Frequently Asked Questions
- What kind of oil does the Textron Stampede take? The Textron Stampede requires 3 quarts of engine oil. It should be Full Synthetic SAE 0W-40 lube that meets at least an API classification of SJ or higher. For differential and final gear oil recommendations, Mobil 424, Mobil Fluid LT, or a suitable equivalent is recommended. Refer to your owner’s manual for fluid capacities of your vehicle.
- What fuel should I use for the Textron Stampede? Recommended fuel is unleaded gasoline with a pump Octane number of 87+, and a research Octane number of 91, 92, or 93. 9 US gal/34 liters should be enough to fill your tank. Stay away from gasohol variants, or go for fuel with less than 10% ethanol and less than 5% methanol. This avoids damage to valves, piston rings, and exhaust systems.
- How much horsepower does a Textron Stampede have? The Stampede models – both two- and four-seater trims – delivers a massive 80 hp (59.66 kW) stock. This is coupled with a maximum torque of 59 ft-lb (79.99 Nm).
- Is Textron selling Arctic Cat? Textron is not selling Arctic Cat. It has revived the name brand as its off-road division label beginning this year. At present, Arctic Cat operates as a subsidiary of Textron Specialized Vehicles.
Textron Inc. is an industrial corporation hailing from Rhode Island, U.S.A., and is the maker of the Textron Stampede UTV line. The company started in 1923 as a synthetic yarn manufacturer and has now grown into one of the Fortune 500 companies – known for its gas-, electric-, and hybrid-powered off-road vehicle lineup, including the Prowler, Stampede, Havoc, and Wildcat lines of SxS and Alterra ATVs. Its portfolio includes Cushman industrial vehicles, Cessna aircraft, Bell helicopters, E-Z-GO, TUG, McDonald Douglas, Bad Boy Buggies, and Greenlee tools.
Conclusion – Textron Stampede Review
The Textron Stampede series is a springboard for better things to come, especially after Textron’s merger with Arctic Cat.
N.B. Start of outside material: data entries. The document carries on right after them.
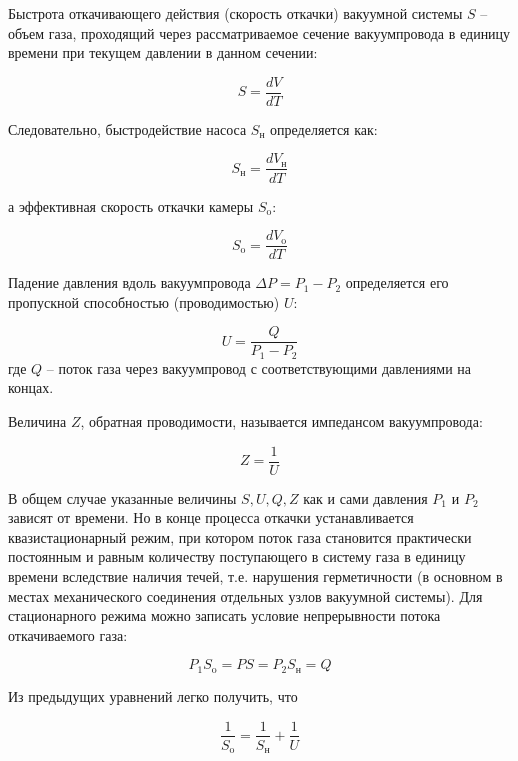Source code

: \documentclass[12pt,a4paper]{article}
\begin{document}
Быстрота откачивающего действия (скорость откачки) вакуумной системы $S$ -- объем газа, проходящий через рассматриваемое сечение вакуумпровода в единицу времени при текущем давлении
в данном сечении:

\begin{equation}
	S = \frac{dV}{dT}
\end{equation}

Следовательно, быстродействие насоса $S_{\text{н}}$ определяется как:

\begin{equation}
	S_{\text{н}} = \frac{dV_{\text{н}}}{dT}
\end{equation}

а эффективная скорость откачки камеры $S_{\text{o}}$:

\begin{equation}
	S_{\text{o}} = \frac{dV_{\text{o}}}{dT}
\end{equation}

Падение давления вдоль вакуумпровода $\Delta P = P_1 - P_2$ определяется его пропускной способностью (проводимостью) $U$:

\begin{equation}
	U = \frac{Q}{P_1 - P_2}
\end{equation}
где $Q$ -- поток газа через вакуумпровод с соответствующими
давлениями на концах.

Величина $Z$, обратная проводимости, называется импедансом вакуумпровода:

\begin{equation}
	Z = \frac{1}{U}
\end{equation}

В общем случае указанные величины $S, U, Q, Z$ как и сами давления $P_1$ и $P_2$ зависят от времени. Но в конце процесса откачки устанавливается квазистационарный режим, при котором поток газа становится практически постоянным и равным количеству поступающего в систему газа
в единицу времени вследствие наличия течей, т.е. нарушения герметичности (в основном в местах механического соединения отдельных узлов
вакуумной системы). Для стационарного режима можно записать условие
непрерывности потока откачиваемого газа:

\begin{equation}
	P_1S_{\text{o}} = PS = P_2S_{\text{н}} = Q
\end{equation}

Из предыдущих уравнений легко получить, что

\begin{equation}
	\frac{1}{S_{\text{o}}} = \frac{1}{S_{\text{н}}} + \frac{1}{U}
\end{equation}
\end{document}
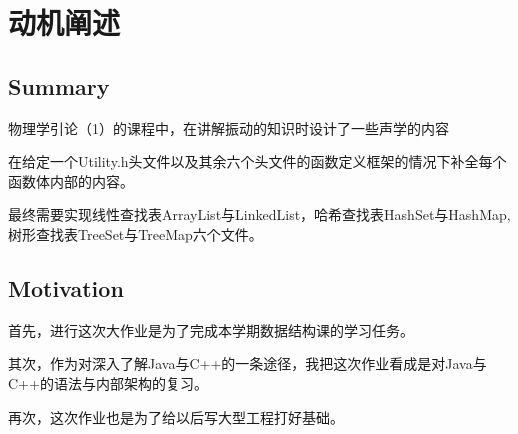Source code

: \chapter{动机阐述}
\section{Summary}
物理学引论（1）的课程中，在讲解振动的知识时设计了一些声学的内容
\par
在给定一个Utility.h头文件以及其余六个头文件的函数定义框架的情况下补全每个函数体内部的内容。
\par
最终需要实现线性查找表ArrayList与LinkedList，哈希查找表HashSet与HashMap,树形查找表TreeSet与TreeMap六个文件。
\section{Motivation}
首先，进行这次大作业是为了完成本学期数据结构课的学习任务。
\par
其次，作为对深入了解Java与C++的一条途径，我把这次作业看成是对Java与C++的语法与内部架构的复习。
\par
再次，这次作业也是为了给以后写大型工程打好基础。
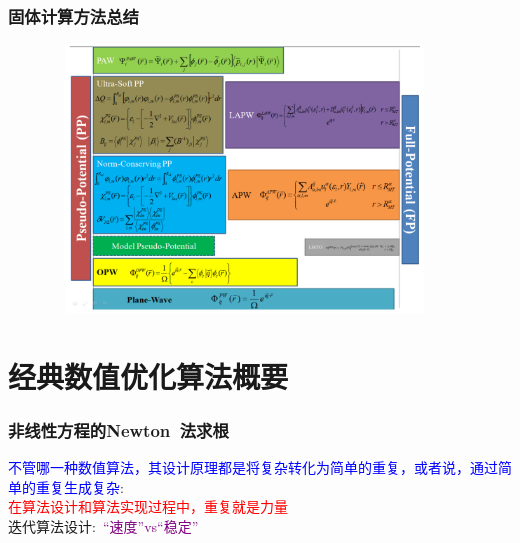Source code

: \frame
{
	\frametitle{固体计算方法总结}
\begin{figure}[h!]
\centering
\vspace*{-0.25in}
\includegraphics[height=2.80in,width=4.10in,viewport=0 0 1150 850,clip]{Figures/Pseudo-Full_Potential-2.png}
\label{Pseudo-Full_Poential}
\end{figure}
}

\section{经典数值优化算法概要}
\frame
{
	\frametitle{非线性方程的\rm{Newton~}法求根}
	\textcolor{blue}{不管哪一种数值算法，其设计原理都是将复杂转化为简单的重复，或者说，通过简单的重复生成复杂}:\\
	\textcolor{red}{在算法设计和算法实现过程中，重复就是力量}\\
迭代算法设计:~\textcolor{purple}{“速度”\textrm{vs}“稳定”}
\begin{figure}[h!]
\centering
{}
\label{Equation_Newon}
\end{figure}
}

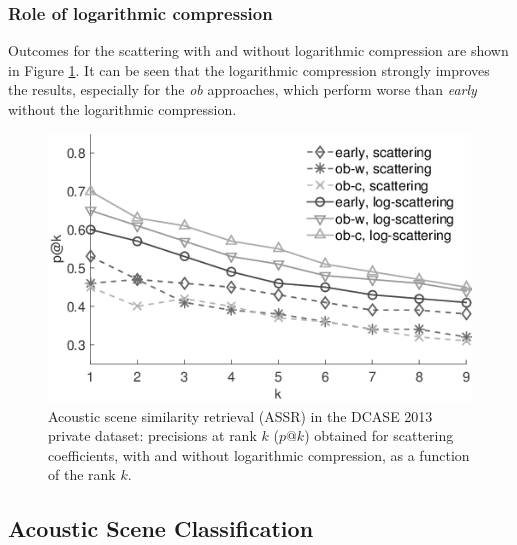 \documentclass[journal]{IEEEtran}
\begin{document}
\subsubsection*{Role of logarithmic compression}

Outcomes for the scattering with and without logarithmic compression are shown in Figure \ref{fig:ASS_2}. It can be seen that the logarithmic compression strongly improves the results, especially for the \emph{ob} approaches, which perform worse than \emph{early} without the logarithmic compression.


\begin{figure}[t]
\begin{center}
\includegraphics[width=.9\columnwidth]{bw/unsupervised_test1}
\caption{Acoustic scene similarity retrieval (ASSR) in the DCASE 2013 private dataset: precisions at rank $k$ ($p@k$) obtained for scattering coefficients, with and without logarithmic compression, as a function of the rank $k$.}
\label{fig:ASS_2}
\end{center}
\end{figure}

\subsection{Acoustic Scene Classification}
\end{document}
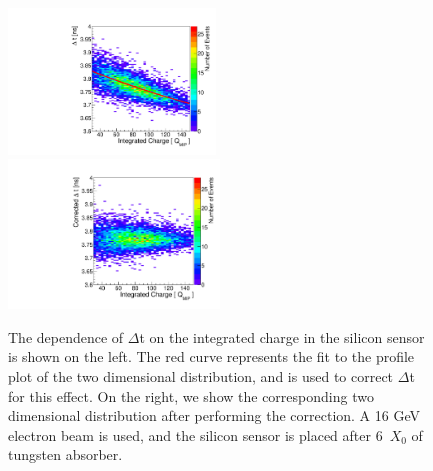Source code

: \documentclass[preprint,1p]{elsarticle}
\begin{document}
\begin{figure}[htbp] 
\centering
\includegraphics[width=0.49\textwidth]{plots/DeltaT_vs_Charge_Uncorrected.pdf} 
\includegraphics[width=0.5\textwidth]{plots/DeltaT_vs_Charge_Corrected.pdf} 
\caption{ The dependence of $\Delta$t on the integrated charge in the 
silicon sensor is shown on the left. The red curve represents the fit to the
profile plot of the two dimensional distribution, and is used to correct
$\Delta$t for this effect. On the right, we show the corresponding two dimensional
distribution after performing the correction. A 16 GeV electron beam is used, and the silicon sensor is placed
after 6~$X_0$ of tungsten absorber.
} 
\label{fig:timewalk} 
\end{figure} 
\end{document}
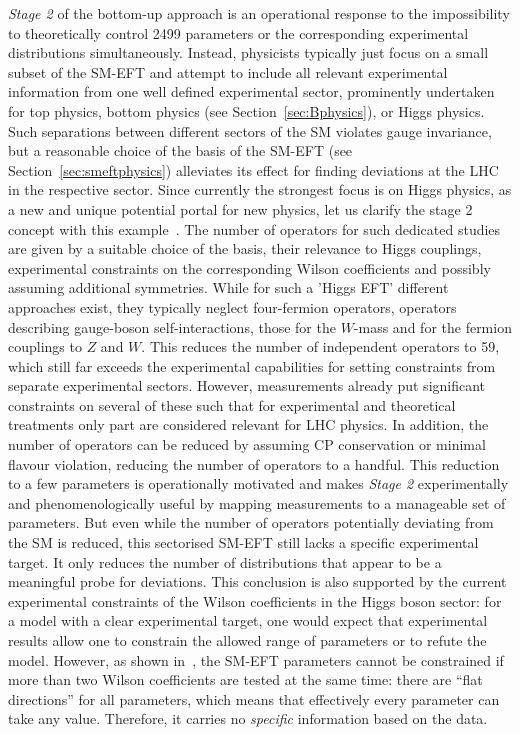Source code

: \emph{Stage 2} of the bottom-up approach is an operational response
to the impossibility to theoretically control
2499 parameters or the corresponding experimental distributions
simultaneously. 
Instead, physicists typically just focus on a small subset of the SM-EFT and attempt to
include all relevant experimental information from one well defined
experimental sector, prominently undertaken for top physics, bottom
physics (see Section~\ref{sec:Bphysics}), or Higgs physics. 
Such separations between different sectors of the SM
violates gauge invariance, but a reasonable choice of the basis of the
SM-EFT (see Section~\ref{sec:smeftphysics}) alleviates its effect for  
finding deviations at the LHC in the respective sector.
Since currently the strongest focus is on Higgs physics, as a new
and unique potential portal for new physics, let us clarify the stage 2 concept with
this example~\citep{Espinosa:2016ovf,deFlorian:2016spz}.
The number of operators for such dedicated studies are given by a suitable choice
of the basis, their relevance to Higgs couplings,
experimental constraints on the corresponding Wilson coefficients and
possibly assuming additional symmetries.
While for such a 'Higgs EFT' different approaches exist, they typically neglect
four-fermion operators, operators
describing gauge-boson self-interactions, those for the $W$-mass and 
for the fermion couplings to $Z$ and $W$.
This reduces the number of independent operators to 59,
which still far exceeds the experimental capabilities for setting
constraints from separate experimental sectors. 
However, measurements already put significant constraints on several of these such that for experimental and theoretical treatments only part are considered relevant for LHC physics.
In addition, the number of operators can be reduced by assuming CP conservation or 
minimal flavour violation, reducing the number of operators to a handful.
This reduction to a few parameters is operationally motivated and makes \emph{Stage 2} experimentally and
phenomenologically useful by mapping measurements to a manageable set
of parameters. 
But even while the number of operators potentially
deviating from the SM is reduced, this sectorised SM-EFT still lacks a specific experimental target. 
It only reduces the number of distributions that appear to be a meaningful probe for deviations.
This conclusion is also
supported by the current experimental constraints of the Wilson
coefficients in the Higgs boson sector: for a model with a clear
experimental target, one would expect that experimental results allow one
to constrain the allowed range of parameters or to refute the
model. 
However, as shown in~\citep{ATL-PHYS-PUB-2019-042},
the SM-EFT parameters cannot be constrained if more than two Wilson
coefficients are tested at the same time: there are ``flat
directions'' for all parameters, which means that effectively every
parameter can take any value. Therefore, it carries no
\emph{specific} information based on the data.

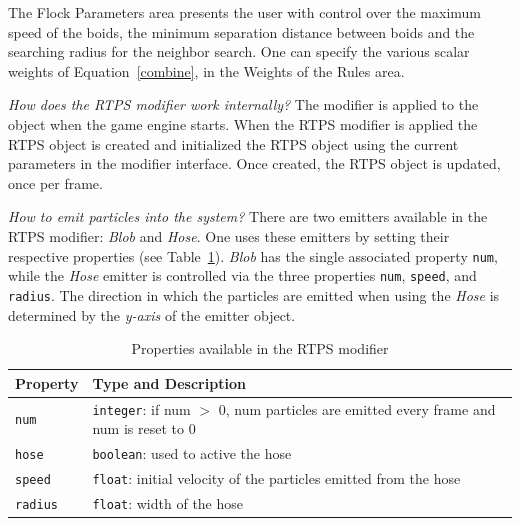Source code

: The Flock Parameters area presents the user with control over the maximum speed of the boids, the minimum separation distance between boids and the searching radius for the neighbor search. One can specify the various scalar weights of Equation~\ref{combine}, in the Weights of the Rules area.

\textit{How does the RTPS modifier work internally?} The modifier is applied to the object when the game engine starts. When the RTPS modifier is applied the RTPS object is created and initialized the RTPS object using the current parameters in the modifier interface. Once created, the RTPS object is updated, once per frame. 

\textit{How to emit particles into the system?} There are two emitters available in the RTPS modifier: \textit{Blob} and \textit{Hose}. One uses these emitters by setting their respective properties (see Table~\ref{properties}). \textit{Blob} has the single associated property \texttt{num}, while the \textit{Hose} emitter is controlled via the three properties \texttt{num}, \texttt{speed}, and \texttt{radius}. The direction in which the particles are emitted when using the \textit{Hose} is determined by the \textit{y-axis} of the emitter object. 

\begin{table}[htdp]
\caption{Properties available in the RTPS modifier}
\begin{center}
\begin{tabular}{|p{3cm}|p{9cm}|}
\hline 
\textbf{Property} & \textbf{Type and Description} \\\hline 
\texttt{num} 	& \texttt{integer}: if num $>$ 0, num particles are emitted every frame and num is reset to 0	\\\hline 
\texttt{hose}	& \texttt{boolean}: used to active the hose	\\\hline
\texttt{speed}	& \texttt{float}: initial velocity of the particles emitted from the hose	\\\hline
\texttt{radius}	& \texttt{float}: width of the hose	\\ %
\hline 
\end{tabular}
\end{center}
\label{properties}
\end{table}


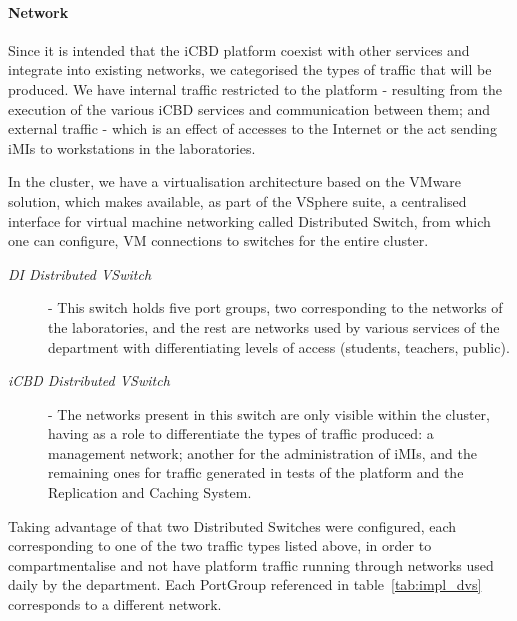 \paragraph{Network}
\label{par:impl_infra_network}

Since it is intended that the iCBD platform coexist with other services and integrate into existing networks, we categorised the types of traffic that will be produced. We have internal traffic restricted to the platform - resulting from the execution of the various iCBD services and communication between them; and external traffic - which is an effect of accesses to the Internet or the act sending iMIs to workstations in the laboratories.

In the cluster, we have a virtualisation architecture based on the VMware solution, which makes available, as part of the VSphere suite, a centralised interface for virtual machine networking called Distributed Switch, from which one can configure, VM connections to switches for the entire cluster. 

\begin{description}
	\item [\textit{DI Distributed VSwitch}] - This switch holds five port groups, two corresponding to the networks of the laboratories, and the rest are networks used by various services of the department with differentiating levels of access (students, teachers, public).
	\item [\textit{iCBD Distributed VSwitch}] - The networks present in this switch are only visible within the cluster, having as a role to differentiate the types of traffic produced: a management network; another for the administration of iMIs, and the remaining ones for traffic generated in tests of the platform and the Replication and Caching System.
\end{description}

Taking advantage of that two Distributed Switches were configured, each corresponding to one of the two traffic types listed above, in order to compartmentalise and not have platform traffic running through networks used daily by the department. Each PortGroup referenced in table~\ref{tab:impl_dvs} corresponds to a different network.

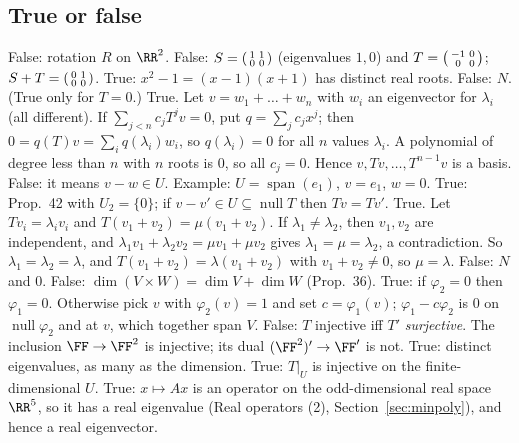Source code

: \documentclass[10pt]{scrartcl}
\DeclareMathOperator{\nul}{null}
\DeclareMathOperator{\spn}{span}
\begin{document}
\subsection*{True or false}
\begin{enumerate}
  \ii False: rotation $R$ on $\RR^2$.
  \ii False: $S=\begin{psmallmatrix}1&1\\0&0\end{psmallmatrix}$ (eigenvalues $1,0$) and $T=\begin{psmallmatrix}-1&0\\0&0\end{psmallmatrix}$; $S+T=\begin{psmallmatrix}0&1\\0&0\end{psmallmatrix}$.
  \ii True: $x^2-1=(x-1)(x+1)$ has distinct real roots.
  \ii False: $N$. (True only for $T=0$.)
  \ii True. Let $v=w_1+\dots+w_n$ with $w_i$ an eigenvector for $\lambda_i$ (all different). If $\sum_{j<n}c_jT^jv=0$, put $q=\sum_jc_jx^j$; then $0=q(T)v=\sum_iq(\lambda_i)w_i$, so $q(\lambda_i)=0$ for all $n$ values $\lambda_i$. A polynomial of degree less than $n$ with $n$ roots is $0$, so all $c_j=0$. Hence $v,Tv,\dots,T^{n-1}v$ is a basis.
  \ii False: it means $v-w\in U$. Example: $U=\spn(e_1)$, $v=e_1$, $w=0$.
  \ii True: Prop.~42 with $U_2=\{0\}$; if $v-v'\in U\subseteq\nul T$ then $Tv=Tv'$.
  \ii True. Let $Tv_i=\lambda_iv_i$ and $T(v_1+v_2)=\mu(v_1+v_2)$. If $\lambda_1\ne\lambda_2$, then $v_1,v_2$ are independent, and $\lambda_1v_1+\lambda_2v_2=\mu v_1+\mu v_2$ gives $\lambda_1=\mu=\lambda_2$, a contradiction. So $\lambda_1=\lambda_2=\lambda$, and $T(v_1+v_2)=\lambda(v_1+v_2)$ with $v_1+v_2\ne0$, so $\mu=\lambda$.
  \ii False: $N$ and $0$.
  \ii False: $\dim(V\times W)=\dim V+\dim W$ (Prop.~36).
  \ii True: if $\varphi_2=0$ then $\varphi_1=0$. Otherwise pick $v$ with $\varphi_2(v)=1$ and set $c=\varphi_1(v)$; $\varphi_1-c\varphi_2$ is $0$ on $\nul\varphi_2$ and at $v$, which together span $V$.
  \ii False: $T$ injective iff $T'$ \emph{surjective}. The inclusion $\FF\to\FF^2$ is injective; its dual $(\FF^2)'\to\FF'$ is not.
  \ii True: distinct eigenvalues, as many as the dimension.
  \ii True: $T|_U$ is injective on the finite-dimensional $U$.
  \ii True: $x\mapsto Ax$ is an operator on the odd-dimensional real space $\RR^5$, so it has a real eigenvalue (Real operators (2), Section~\ref{sec:minpoly}), and hence a real eigenvector.
\end{enumerate}
\end{document}
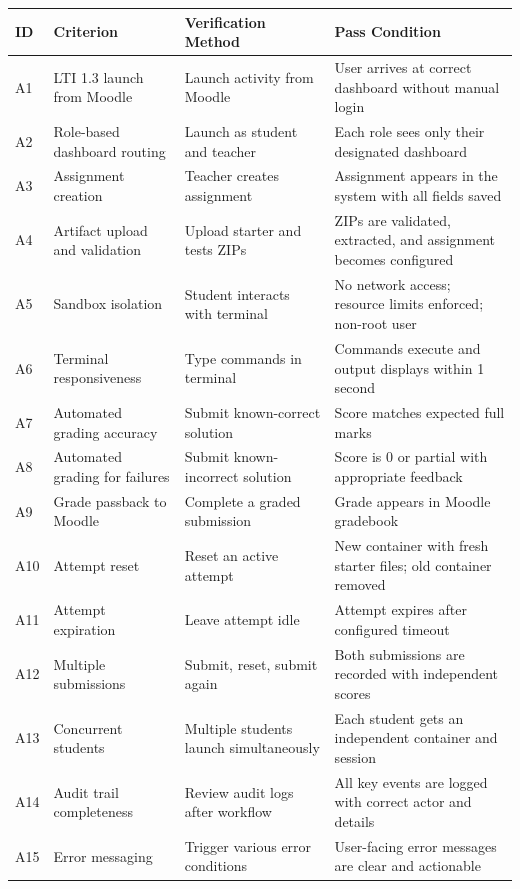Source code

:\documentclass[12pt, letterpaper]{article}
\begin{document}
\begin{longtable}{p{0.5cm} p{4cm} p{4cm} p{5cm}}
    \toprule
    \textbf{ID} & \textbf{Criterion} & \textbf{Verification Method} & \textbf{Pass Condition} \\
    \midrule
    A1 & LTI 1.3 launch from Moodle & Launch activity from Moodle & User arrives at correct dashboard without manual login \\
    A2 & Role-based dashboard routing & Launch as student and teacher & Each role sees only their designated dashboard \\
    A3 & Assignment creation & Teacher creates assignment & Assignment appears in the system with all fields saved \\
    A4 & Artifact upload and validation & Upload starter and tests ZIPs & ZIPs are validated, extracted, and assignment becomes configured \\
    A5 & Sandbox isolation & Student interacts with terminal & No network access; resource limits enforced; non-root user \\
    A6 & Terminal responsiveness & Type commands in terminal & Commands execute and output displays within 1 second \\
    A7 & Automated grading accuracy & Submit known-correct solution & Score matches expected full marks \\
    A8 & Automated grading for failures & Submit known-incorrect solution & Score is 0 or partial with appropriate feedback \\
    A9 & Grade passback to Moodle & Complete a graded submission & Grade appears in Moodle gradebook \\
    A10 & Attempt reset & Reset an active attempt & New container with fresh starter files; old container removed \\
    A11 & Attempt expiration & Leave attempt idle & Attempt expires after configured timeout \\
    A12 & Multiple submissions & Submit, reset, submit again & Both submissions are recorded with independent scores \\
    A13 & Concurrent students & Multiple students launch simultaneously & Each student gets an independent container and session \\
    A14 & Audit trail completeness & Review audit logs after workflow & All key events are logged with correct actor and details \\
    A15 & Error messaging & Trigger various error conditions & User-facing error messages are clear and actionable \\
    \bottomrule
\end{longtable}
\end{document}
Proof of this is its successors – the Textron Wildcat XX that blew minds off with its power delivery and performance, and the Textron Prowler Pro, considered by ranch owners and hardworking folks as one of the ten best SxS UTVs for farm use. While it is true that the Textron Stampede is regarded as young blood in the sport-utility scene, it is proving to be one of the major players in the industry. We can only expect greater, more ingenious Stampede trims in the future from Textron.